1. The problem statement, all variables and given/known data
To work out the intial acceleration, do we just use the equation:

So at t = 0

We eliminate the wt inside the bracket, and are left with Aω^(2)sin(Φ + π)

2. Relevant equations

3. The attempt at a solution

The part which I'm not so sure on, is if i have values for Φ, do i literally treat π as it's true value or 180?

Say Φ = π/2 (just a random number)...and A= 9 and ω = 3

Will this give me the initial acceleration:

((9* 3^(2)) sin (π/2+ 180) = ((9*3^(2))sin(270)

?

But with my actual example i have, doing it this way gives me a huge massive negative number as the sin of 270 is -1 lol.

Thanks

Last edited: Nov 16, 2015
2. Nov 16, 2015

### SteamKing

Staff Emeritus
So, you're saying that -81 is a 'huge massive negative number'? Does A have any units attached?

3. Nov 16, 2015

### Mister T

What does it mean to "work out the initial acceleration"? To understand that question we need to know what is given. That's the reason for the template.

4. Nov 17, 2015

### J Hann

It looks like pi (radians) was inserted in this equation to account for the negative sign.
For SHM if we omit the phase angle phi
x(t) = A sin w t
v(t) = A w cos w t
a(t) = - A w^2 sin w t = A w^2 sin (w t + pi)
Since sin (theta + pi) = - sin theta

5. Nov 25, 2015

### Tzabcan

Well, what we have been given is ω = 2.5 x 10^3 s A = 1.8mm Φ = π/2

I'm just confused how I'm supposed to be using this equation.

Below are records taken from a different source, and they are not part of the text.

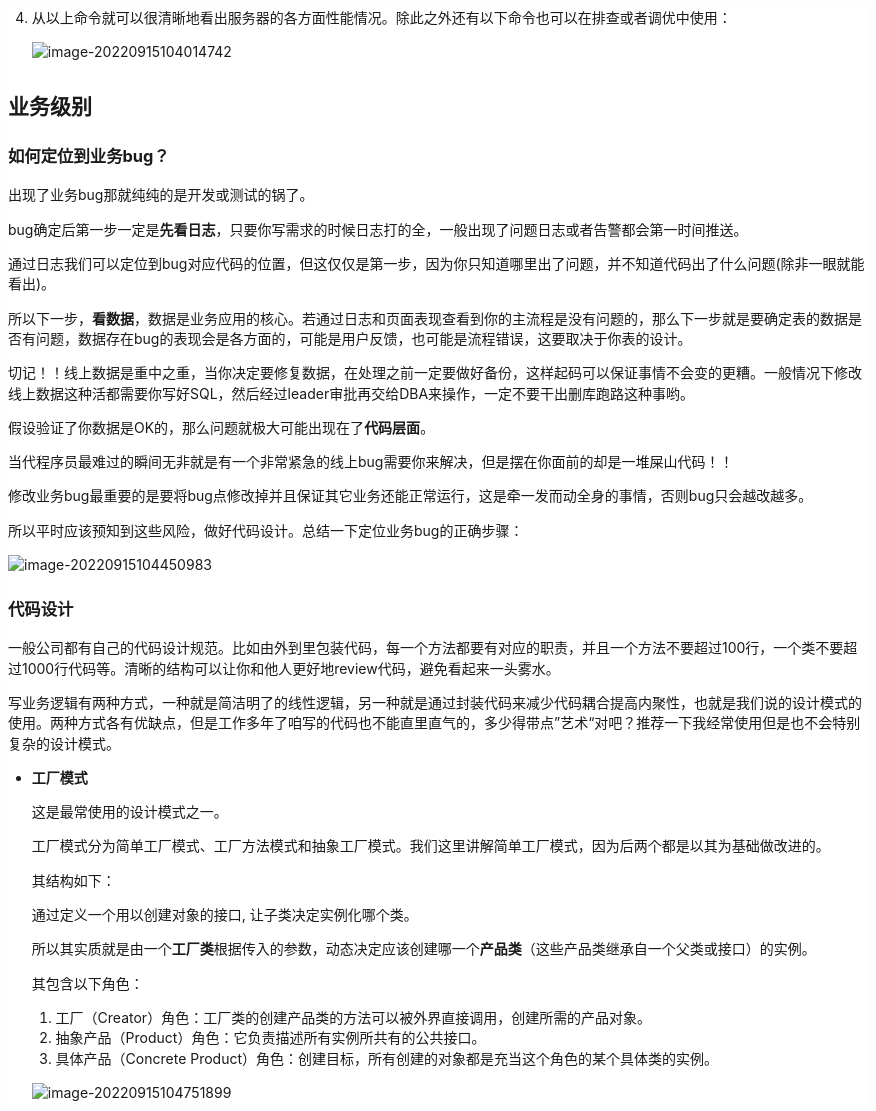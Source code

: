 4. 从以上命令就可以很清晰地看出服务器的各方面性能情况。除此之外还有以下命令也可以在排查或者调优中使用：

   ![image-20220915104014742](\img\image-20220915104014742.png)

## 业务级别

### 如何定位到业务bug？

出现了业务bug那就纯纯的是开发或测试的锅了。

bug确定后第一步一定是**先看日志**，只要你写需求的时候日志打的全，一般出现了问题日志或者告警都会第一时间推送。

通过日志我们可以定位到bug对应代码的位置，但这仅仅是第一步，因为你只知道哪里出了问题，并不知道代码出了什么问题(除非一眼就能看出)。

所以下一步，**看数据**，数据是业务应用的核心。若通过日志和页面表现查看到你的主流程是没有问题的，那么下一步就是要确定表的数据是否有问题，数据存在bug的表现会是各方面的，可能是用户反馈，也可能是流程错误，这要取决于你表的设计。

切记！！线上数据是重中之重，当你决定要修复数据，在处理之前一定要做好备份，这样起码可以保证事情不会变的更糟。一般情况下修改线上数据这种活都需要你写好SQL，然后经过leader审批再交给DBA来操作，一定不要干出删库跑路这种事哟。

假设验证了你数据是OK的，那么问题就极大可能出现在了**代码层面**。

当代程序员最难过的瞬间无非就是有一个非常紧急的线上bug需要你来解决，但是摆在你面前的却是一堆屎山代码！！

修改业务bug最重要的是要将bug点修改掉并且保证其它业务还能正常运行，这是牵一发而动全身的事情，否则bug只会越改越多。

所以平时应该预知到这些风险，做好代码设计。总结一下定位业务bug的正确步骤：

![image-20220915104450983](\img\image-20220915104450983.png)

### 代码设计

一般公司都有自己的代码设计规范。比如由外到里包装代码，每一个方法都要有对应的职责，并且一个方法不要超过100行，一个类不要超过1000行代码等。清晰的结构可以让你和他人更好地review代码，避免看起来一头雾水。

写业务逻辑有两种方式，一种就是简洁明了的线性逻辑，另一种就是通过封装代码来减少代码耦合提高内聚性，也就是我们说的设计模式的使用。两种方式各有优缺点，但是工作多年了咱写的代码也不能直里直气的，多少得带点”艺术“对吧？推荐一下我经常使用但是也不会特别复杂的设计模式。

- **工厂模式**

  这是最常使用的设计模式之一。

  工厂模式分为简单工厂模式、工厂方法模式和抽象工厂模式。我们这里讲解简单工厂模式，因为后两个都是以其为基础做改进的。

  其结构如下：

  通过定义一个用以创建对象的接口, 让子类决定实例化哪个类。

  所以其实质就是由一个**工厂类**根据传入的参数，动态决定应该创建哪一个**产品类**（这些产品类继承自一个父类或接口）的实例。

  其包含以下角色：

  1. 工厂（Creator）角色：工厂类的创建产品类的方法可以被外界直接调用，创建所需的产品对象。
  2. 抽象产品（Product）角色：它负责描述所有实例所共有的公共接口。
  3. 具体产品（Concrete Product）角色：创建目标，所有创建的对象都是充当这个角色的某个具体类的实例。

  ![image-20220915104751899](\img\image-20220915104751899.png)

Do i quite literally just do:

0.0018m * (2.5 x 10^3)^2 sin (π/2 +π) ?

And then take the inside to be sin (270)? or do i take it as 4.7? :s

Thanks

6. Nov 25, 2015

### Mister T

sin(270°) = -1

7. Nov 25, 2015

### Tzabcan

Oh haha, should've put it into the calculator and see for myself. Thanks :)

8. Nov 25, 2015

### Mister T

Or, you could keep track of the units as you go, something you seem to not be doing. It will catch up with you!